沒食子酸(3，4，5-三羥基苯甲酸，gallic acid，GA)又名五倍子酸，是一種天然多酚類化合物，廣泛存在于丹皮、赤芍、廣棗、費菜等活血化瘀中藥材中，亦富含于檸檬、石榴、葡萄以及綠茶、紅茶等預(yù)防心血管疾病的藥食中[1-3]，是眾多中成藥中的主要有效成分[4-6]。研究顯示，沒食子酸不僅具有顯著的抗炎、抗菌、抗氧化、抗腫瘤、抗動脈粥樣硬化以及神經(jīng)保護和心臟保護活性[7-11]，且具有良好的安全性。急性毒性實驗表明，當(dāng)沒食子酸給藥劑量達到小鼠體內(nèi)給藥的最高限度時仍未觀察到小鼠有死亡或急性中毒的現(xiàn)象[12]。沒食子酸單體單劑量給藥后的藥物動力學(xué)行為已有相關(guān)文獻報道，如Shahrzad S等[13-14]通過高效液相色譜法(HPLC)考察了人單劑量口服沒食子酸單體后的藥物代謝動力學(xué)特性，王曉莉等[15]對大鼠單劑量灌胃沒食子酸后的體內(nèi)藥物動力學(xué)特征進行了初步探究。本實驗擬通過建立測定大鼠血漿中沒食子酸的HPLC法，研究大鼠單次灌胃不同劑量及靜脈注射沒食子酸后的藥物動力學(xué)特征和絕對生物利用度，為沒食子酸及其相關(guān)制劑的開發(fā)及臨床應(yīng)用提供數(shù)據(jù)支持。

1 儀器與材料

1.1儀器 LC-2010A HT型高效液相色譜系統(tǒng)(日本Shimadzu公司)；ME235S型微量分析天平(德國Sartorius公司)；TDZ5-WS型臺式低速離心機(上海盧湘儀離心機儀器有限公司)；Certrifuge 5417R臺式高速冷凍離心機(德國Eppendorf公司)。
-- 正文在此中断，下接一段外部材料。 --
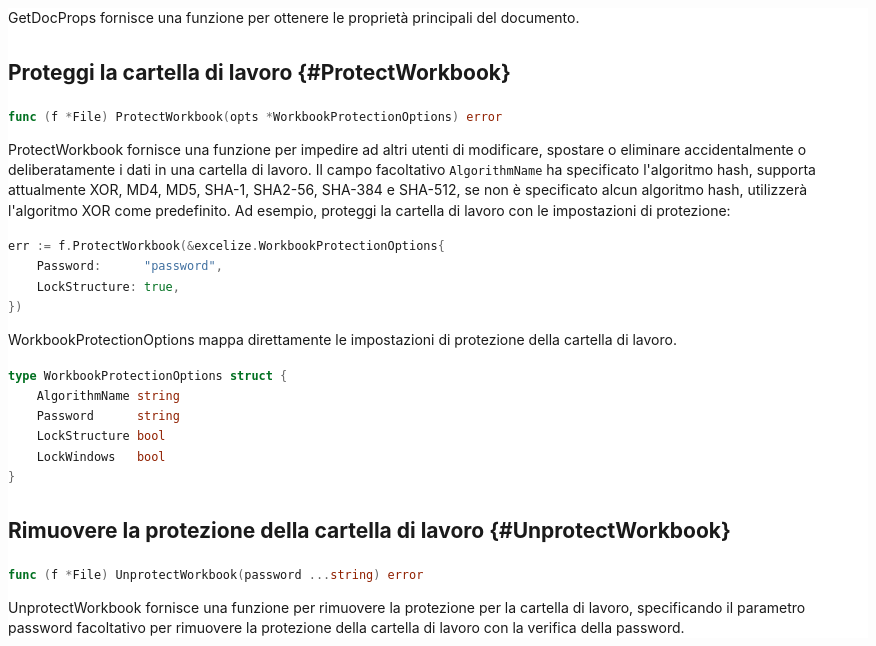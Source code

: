GetDocProps fornisce una funzione per ottenere le proprietà principali del documento.

## Proteggi la cartella di lavoro {#ProtectWorkbook}

```go
func (f *File) ProtectWorkbook(opts *WorkbookProtectionOptions) error
```

ProtectWorkbook fornisce una funzione per impedire ad altri utenti di modificare, spostare o eliminare accidentalmente o deliberatamente i dati in una cartella di lavoro. Il campo facoltativo `AlgorithmName` ha specificato l'algoritmo hash, supporta attualmente XOR, MD4, MD5, SHA-1, SHA2-56, SHA-384 e SHA-512, se non è specificato alcun algoritmo hash, utilizzerà l'algoritmo XOR come predefinito. Ad esempio, proteggi la cartella di lavoro con le impostazioni di protezione:

```go
err := f.ProtectWorkbook(&excelize.WorkbookProtectionOptions{
    Password:      "password",
    LockStructure: true,
})
```

WorkbookProtectionOptions mappa direttamente le impostazioni di protezione della cartella di lavoro.

```go
type WorkbookProtectionOptions struct {
    AlgorithmName string
    Password      string
    LockStructure bool
    LockWindows   bool
}
```

## Rimuovere la protezione della cartella di lavoro {#UnprotectWorkbook}

```go
func (f *File) UnprotectWorkbook(password ...string) error
```

UnprotectWorkbook fornisce una funzione per rimuovere la protezione per la cartella di lavoro, specificando il parametro password facoltativo per rimuovere la protezione della cartella di lavoro con la verifica della password.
1.2試藥 沒食子酸原料藥(質(zhì)量分?jǐn)?shù)≥99.0%，西安金綠生物工程技術(shù)有限公司，批號160903)；沒食子酸對照品(質(zhì)量分?jǐn)?shù)≥99.0%，中國食品藥品檢定研究院，批號11831-200803)；4-乙酰氨基酚(質(zhì)量分?jǐn)?shù)≥98.0%，國藥集團化學(xué)試劑有限公司，批號20141128)；甲醇為色譜純(美國Honeywell公司)；水為去離子水；聚乙烯吡咯烷酮K30(PVP K30，巴斯夫新材料有限公司)；微晶纖維素(山東聊城阿華制藥股份有限公司)；交聯(lián)羧甲基纖維素鈉(明臺化工股份有限公司)；磷鎢酸鈉(上海阿拉丁生化科技股份有限公司)；十二烷基硫酸鈉(安徽山河藥用輔料股份有限公司)；0.45 μm聚偏四氟乙烯膜(杭州科百特過濾器材有限公司)。

1.3實驗動物 雄性SD大鼠，體質(zhì)量為320～350 g，購自空軍軍醫(yī)大學(xué)實驗動物中心，合格證號：SCXK(軍)字第2012-0007號。

2 方法與結(jié)果

2.1色譜條件 色譜柱：Woburn Bio-technologies Stamsil ODS-BP色譜柱(250 mm×4.6 mm，5 μm)；柱溫：30 ℃；流動相：甲醇-冰醋酸-水(5∶1.9∶93.1)；流速：1.0 mL·min-1；檢測波長：272 nm；進樣量：20 μL。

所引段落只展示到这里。